30 Ocak 2009 Cuma

Sesin Çok Çıkıyor Perez!

Dün akşam Davos'ta olanlar bugün tüm dünyada yankılanmaya tam gaz devam ediyor. Başbakan Tayyip Erdoğan dün akşam İsrail Cumhurbaşkanı'na ''Sesin çok yükseldi, bu suçluluk psikolojisidir'' şeklinde yaklaşıp hemen hemen tüm Arap ülkelerinin büyük sempatisini kazanacak burası kesin ancak batı bu çıkışa ne diyecek asıl merak konusu bu benim için.

Davos'ta Simon Perez bir konuşma yapıp utanmadan öldürdüğü çocuklar, bombaladığı hastaneler için kendini savunuyor ve maalesef günümüz dünyası o adamı savaş suçlusu ilan etmek yerine, öldürdüğü çocuklar için yargılamak yerine (Saddam Hüseyin'de bir katliam yüzünden asılmadı mı?) bu adamı karşısına alıp dinliyor. Tabi ki vicdanı olan bir insan için katlanılması zor bir durum ancak orada Recep Tayyip Erdoğan Türkiye Cumhuriyeti'ni temsilen bulunuyor. Karşısındaki insan da İsrail Devleti'nin en yüksek mertebeli diplomatı. Bir kere Perez'e ''Sen'' diye hitap ederek yanlışların en büyüğünü yapıyor, sonrasında kanımı donduran ''Öldürmeyi siz çok iyi bilirsiniz'' cümlesi ağzından çıkıveriyor, konuşma tarzı, insanlara hitap şekli, yanındali moderatör ile birbirini ittirip kaktırması tamamen bir fiyasko. Haklı durumdayken haksız duruma nasıl düşülür bunun en güzel örneğini verdi maalesef başbakan dün akşam. Üzülerek söylüyorum eğitimsiz halkımızın kahramanı oldu bir kez daha bu hareketiyle, internetteki haber sitelerinin altına düşülen yorumlardan farkediyorum bunu. Hemen gaza geldik yine, ''Yakarız yıkarız'' moduna girdik. Başbakan ne güzel bir konuşma yapmıştı oysaki girişte ''Hamas füze atıyor ama ölen yok, nasıl iş bu'' diyip güzel yerden girmiş, Ramallah kapısında yarım saat bekletilişinden bahsetmiş aklıselim konuşmasıyla takdir toplamıştı. Sonrası malum, serde kabadayılık olduğu için hem Perez'in konuşmasına hem de salondaki alkış tufanına verdiği reaksiyon bir başbakana hiç yakışmadı. Daha fenası oturumu terkettikten sonra ''Perez'in yaşına hürmetim var yoksa daha sert bir reaksiyon verirdim'' dedi. Dövecekti herhalde cumhurbaşkanını ya da ana avrat dümdüz gidecekti. Bir bürokratın, bir diplomatın bu dilde konuşmaması gerekirdi, orası parti grup meclisi değil, uluslararası bir oturumdu ve karşısındakiler büyük diplomatlardı, O da büyük diplomat olmalıydı ancak başaramadı.

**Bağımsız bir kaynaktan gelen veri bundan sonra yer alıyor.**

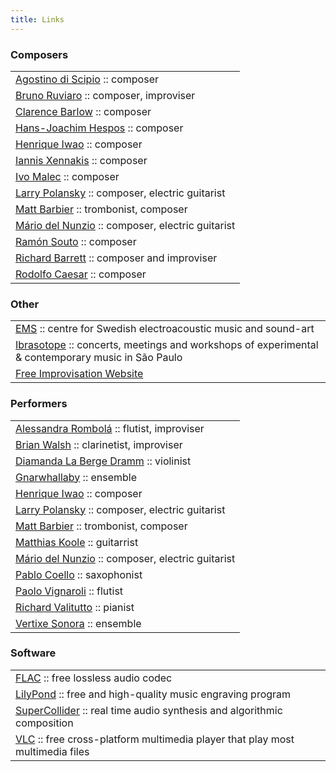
 ```yaml
---
title: Links
---
```



<!-- Primeira Coluna -->
<div class="row-fluid">
<div class="col-md-6">


<!-- Composers -->

<h3 id="musicians">Composers</h3>
<table class="table table-condensed table-striped table-hover">
<tr><td><a href="http://xoomer.virgilio.it/adiscipi">Agostino di Scipio</a> :: composer</td></tr>
<tr><td><a href="http://www.brunoruviaro.com/">Bruno Ruviaro</a> :: composer, improviser</td></tr>
<tr><td><a href="http://www.rlow.org/">Clarence Barlow</a> :: composer</td></tr>
<tr><td><a href="http://www.hespos.info/index.php">Hans-Joachim Hespos</a> :: composer</td></tr>
<tr><td><a href="http://henriqueiwao.posterous.com/">Henrique Iwao</a> :: composer</td></tr>
<tr><td><a href="http://www.iannis-xenakis.org/xen/index.html">Iannis Xennakis</a> :: composer</td></tr>
<tr><td><a href="http://www.hespos.info/index.php">Ivo Malec</a> :: composer</td></tr>
<tr><td><a href="http://eamusic.dartmouth.edu/~larry/">Larry Polansky</a> :: composer, electric guitarist</td></tr>
<tr><td><a href="http://www.mattbarbier.com">Matt Barbier</a> :: trombonist, composer</td></tr>
<tr><td><a href="http://www.myspace.com/mariodelnunzio">Mário del Nunzio</a> :: composer, electric guitarist</td></tr>
<tr><td><a href="http://ramonsouto.com/">Ramón Souto</a> :: composer</td></tr>
<tr><td><a href="http://richardbarrettmusic.com/">Richard Barrett</a> :: composer and improviser</td></tr>
<tr><td><a href="http://sussurro.musica.ufrj.br/abcde/c/caesarrodolf/caesarr.htm">Rodolfo Caesar</a> :: composer</td></tr>
</table>


<!-- Other -->
<h3 id="other">Other</h3>
<table class="table table-condensed table-striped table-hover">
<tr><td><a href="http://www.elektronmusikstudion.se/">EMS</a> :: centre for Swedish electroacoustic music and sound-art</td></tr>
<tr><td><a href="http://ibrasotope.com.br/">Ibrasotope</a> :: concerts, meetings and workshops of experimental &amp; contemporary music in São Paulo</td></tr>
<tr><td><a href="http://www.efi.group.shef.ac.uk/">Free Improvisation Website</td></tr>
</table>


</div>

<!-- Segunda Coluna -->
<div class="col-md-6">


<!-- Performers -->

<h3 id="performers">Performers</h3>
<table class="table table-condensed table-striped table-hover">
<tr><td><a href="http://www.alessandrarombola.com/">Alessandra Rombolá</a> :: flutist, improviser</td></tr>
<tr><td><a href="http://www.brianwalshclarinet.org/fr_home.cfm">Brian Walsh</a> :: clarinetist, improviser</td></tr>
<tr><td><a href="http://diamandadramm.com/">Diamanda La Berge Dramm</a> :: violinist</td></tr>
<tr><td><a href="http://www.gnarwhallaby.com/index.html">Gnarwhallaby</a> :: ensemble</td></tr>
<tr><td><a href="http://henriqueiwao.posterous.com/">Henrique Iwao</a> :: composer</td></tr>
<tr><td><a href="http://eamusic.dartmouth.edu/~larry/">Larry Polansky</a> :: composer, electric guitarist</td></tr>
<tr><td><a href="http://www.mattbarbier.com">Matt Barbier</a> :: trombonist, composer</td></tr>
<tr><td><a href="http://matthiaskoole.seminalrecords.org/">Matthias Koole</a> :: guitarrist</td></tr>
<tr><td><a href="http://www.myspace.com/mariodelnunzio">Mário del Nunzio</a> :: composer, electric guitarist</td></tr>
<tr><td><a href="http://www.saxofonistasdegalicia.com/images/bio/coelloe.pdf">Pablo Coello</a> :: saxophonist</td></tr>
<tr><td><a href="http://www.paolovignaroli.com/">Paolo Vignaroli</a> :: flutist</td></tr>
<tr><td><a href="http://www.richardvalitutto.net/">Richard Valitutto</a> :: pianist</td></tr>
<tr><td><a href="http://vertixesonora.net">Vertixe Sonora</a> :: ensemble</td></tr>
</table>





<!-- Improvisers -->

<!-- <h3 id="improvisers">Improvisers</h3> -->
<!-- <table class="table table-condensed table-striped table-hover"> -->
<!-- <tr><td><a href="">Carlos Zingaro</a> :: violin, improviser</td></tr> -->
<!-- </table> -->

<!-- Software -->

<h3 id="software">Software</h3>
<table class="table table-condensed table-striped table-hover">
<tr><td><a href="http://flac.sourceforge.net/index.html/">FLAC</a> :: free lossless audio codec</td></tr>
<tr><td><a href="http://lilypond.org/">LilyPond</a> :: free and high-quality music engraving program</td></tr>
<tr><td><a href="http://supercollider.sourceforge.net/">SuperCollider</a> :: real time audio synthesis and algorithmic composition</td></tr>
<tr><td><a href="http://www.videolan.org/vlc/index.html">VLC</a> :: free cross-platform multimedia player that play most multimedia files</td></tr>

</table>

</div>
</div>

Sportif Platform'dan bir an olsun çıkıp siyaset yazmış oldum ama olsun, en azından bu konudaki düşüncelerimi paylaşmış oldum...

2 yorum:

Melih Kazdağ dedi ki...

Bak ne diyorum... Hepimiz 3-5 ortaya koyalım para toplayalım..Bir kıraathane açalım başına da Bizim Tayyipi getirelim

Zira ancak bir kahvehane yönetebilir kanımca....

Adsız dedi ki...

bizim başbakan israile karşı duyduğu kişisel nefreti türkiye üzerinden kusuyor.tamam orda bi katliam var eyvallah hepimizin yüreğini burkan vicdanını sızlatan olaylar.ama başbakanın olaya bakışı yahudilerin müslümanları öldürmesi şeklinde.olaya bakış açısı tamamen bu.eşinin sürekli ağlamaları sızlamaları.e sorarlar adama o zaman yıllardır doğuda kaybedilen 20 yaşındaki çocukların cenazelerinde nerdesiniz.o göz yaşları orada neden yok.zaten oraya köy evlerinden maddi durumu alt tabakayı oluşturan kişilerin çocukları seçilip gömderiliyo değilmi onların bir önemi yok.bizim başbakan hırsına yenik düşüp söylenmicek sözler söylerken nerde peki diğer müslüman arap ülkeleri.nerde müslümanlığın kalesi abdnin başmüttefiki suudi arabistan kralı abdullah bilmemne.nerde mısır nerde katar nerde b.a.e. yok onlardan ses seda yok.efelik bizimkinde.yazık ya çok yazık.bizim başbakanımız bu işte.